For three days, Lena talked. She spoke of the quarry's heyday in the 1960s, when the town had nearly two thousand souls and the main street was crowded with butcher shops, a cinema, a shoe store. She spoke of the slow decline—the cheaper marble from China, the new environmental laws, the final, crushing vote by the regional council. She spoke of the morning the machinery fell silent, and the way the absence of sound had been louder than any whistle.

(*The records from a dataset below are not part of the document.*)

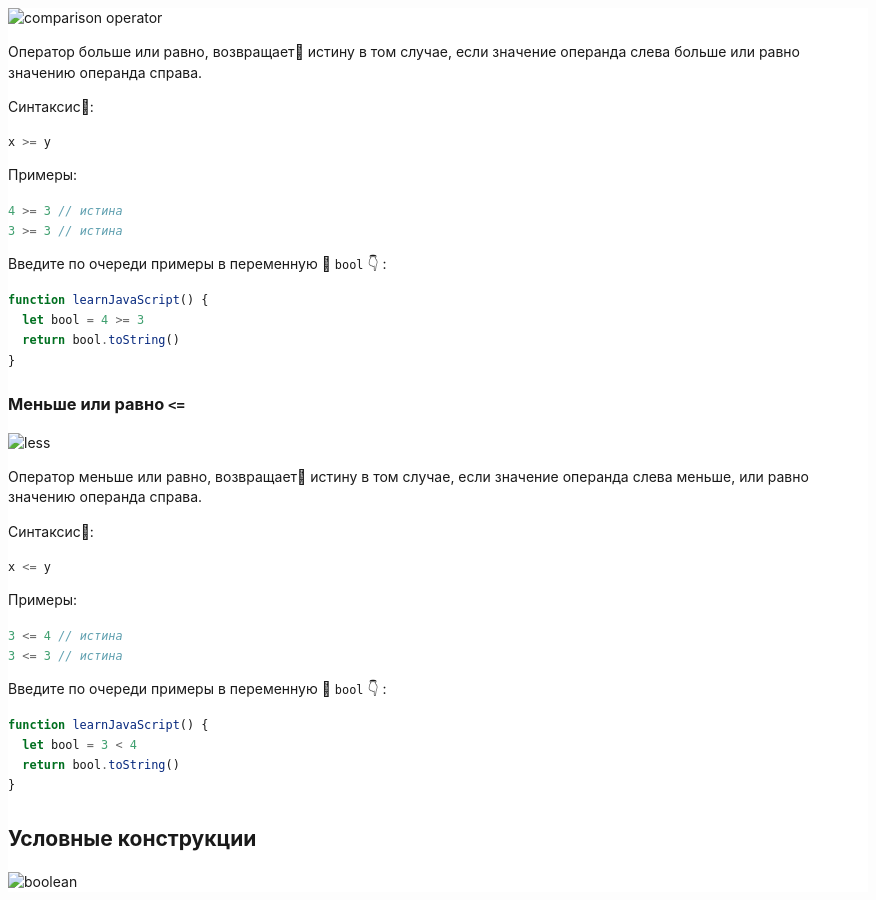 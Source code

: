 ![comparison operator](https://media.giphy.com/media/icJA0VF7ntoEL18Jez/giphy.gif)

Оператор больше или равно, возвращает🔄 истину в том случае, если значение операнда слева больше или равно значению операнда справа.

Синтаксис📖:

```javascript
x >= y
```

Примеры:

```javascript
4 >= 3 // истина
3 >= 3 // истина
```

Введите по очереди примеры в переменную 🔔 `bool` 👇 :

```jsx live
function learnJavaScript() {
  let bool = 4 >= 3
  return bool.toString()
}
```

### Меньше или равно `<=`

![less](https://media.giphy.com/media/UQbDc6dyK6WjpCXMvt/giphy.gif)

Оператор меньше или равно, возвращает🔄 истину в том случае, если значение операнда слева меньше, или равно значению операнда справа.

Синтаксис📖:

```javascript
x <= y
```

Примеры:

```javascript
3 <= 4 // истина
3 <= 3 // истина
```

Введите по очереди примеры в переменную 🔔 `bool` 👇 :

```jsx live
function learnJavaScript() {
  let bool = 3 < 4
  return bool.toString()
}
```

## Условные конструкции

![boolean](https://media.giphy.com/media/12W5Sg2koWYnwA/giphy.gif)
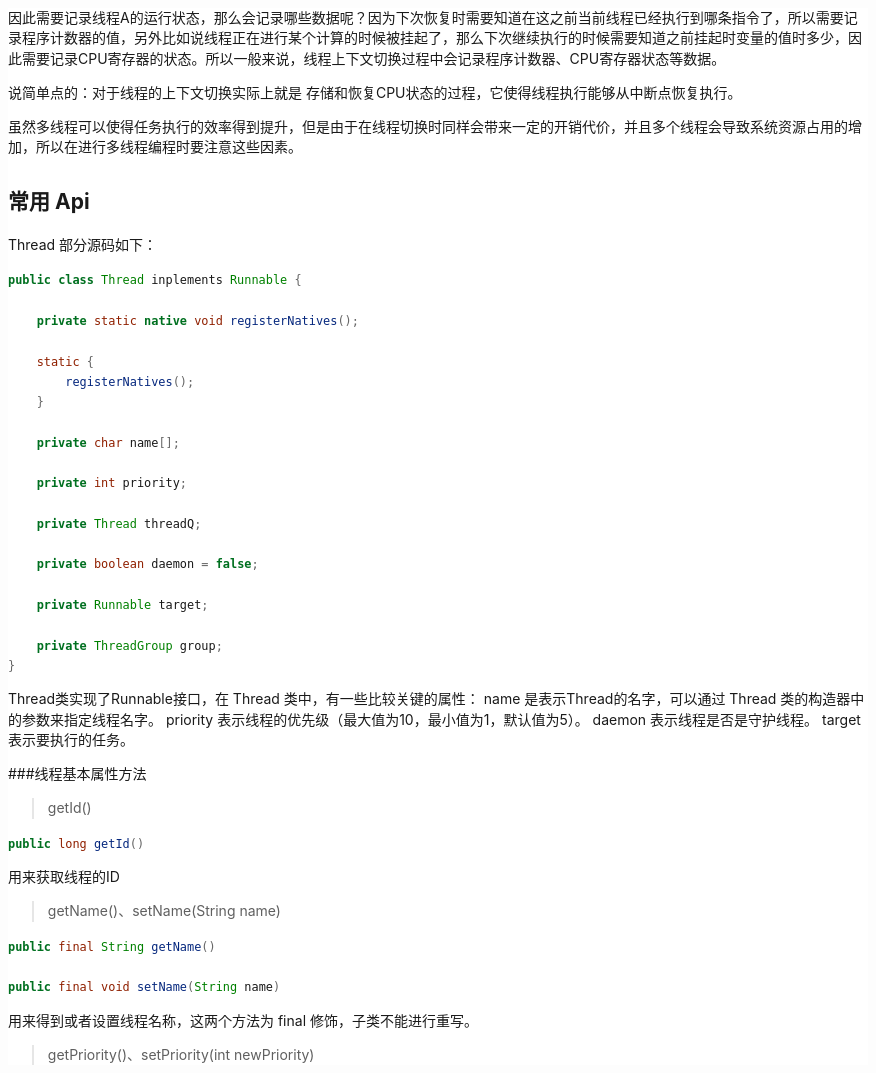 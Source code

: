 因此需要记录线程A的运行状态，那么会记录哪些数据呢？因为下次恢复时需要知道在这之前当前线程已经执行到哪条指令了，所以需要记录程序计数器的值，另外比如说线程正在进行某个计算的时候被挂起了，那么下次继续执行的时候需要知道之前挂起时变量的值时多少，因此需要记录CPU寄存器的状态。所以一般来说，线程上下文切换过程中会记录程序计数器、CPU寄存器状态等数据。

说简单点的：对于线程的上下文切换实际上就是 存储和恢复CPU状态的过程，它使得线程执行能够从中断点恢复执行。

虽然多线程可以使得任务执行的效率得到提升，但是由于在线程切换时同样会带来一定的开销代价，并且多个线程会导致系统资源占用的增加，所以在进行多线程编程时要注意这些因素。

## 常用 Api
Thread 部分源码如下：
```java
public class Thread inplements Runnable {

	private static native void registerNatives();

    static {
    	registerNatives();
    }

    private char name[];

    private int priority;

    private Thread threadQ;

    private boolean daemon = false;

    private Runnable target;

    private ThreadGroup group;
}
```
Thread类实现了Runnable接口，在 Thread 类中，有一些比较关键的属性：
name 是表示Thread的名字，可以通过 Thread 类的构造器中的参数来指定线程名字。
priority 表示线程的优先级（最大值为10，最小值为1，默认值为5）。
daemon 表示线程是否是守护线程。
target 表示要执行的任务。

###线程基本属性方法
> getId()

```java
public long getId()
```
用来获取线程的ID

> getName()、setName(String name)

```java
public final String getName()

public final void setName(String name)
```
用来得到或者设置线程名称，这两个方法为 final 修饰，子类不能进行重写。

> getPriority()、setPriority(int newPriority)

One cold November afternoon, Lena received a letter. It was addressed in careful, unfamiliar handwriting, and the postmark was from Rome. She opened it with trembling fingers while sitting on her favorite bench—the one closest to the old stove, where the heat still lingered. lena bacci

Lena nodded slowly. "Because Marco made sure the records were buried. On his last day, he hid the safety reports inside a hollowed block of marble, sealed it with plaster, and put it in the deepest part of the quarry, where no one would look. He told me where. He said, 'One day, when the company is long gone, someone should know the truth.'" For three days, Lena talked

Giulia's face had gone pale. "But the collapse—it happened anyway. Three years after the closure. No one was inside." She spoke of the morning the machinery fell

"So Marco stayed quiet," Lena said. "He told me we had no choice. He said, 'Lena, I cannot save the mountain. But I can save the men.' And he made me promise never to tell."

"Yes," Lena said. "I know."

Lena looked out the window at Monte Verena, its peak catching the last red light of the setting sun. For a moment, she could have sworn she saw a figure standing at the quarry's edge—a man in a hard hat, his hand raised in a final wave.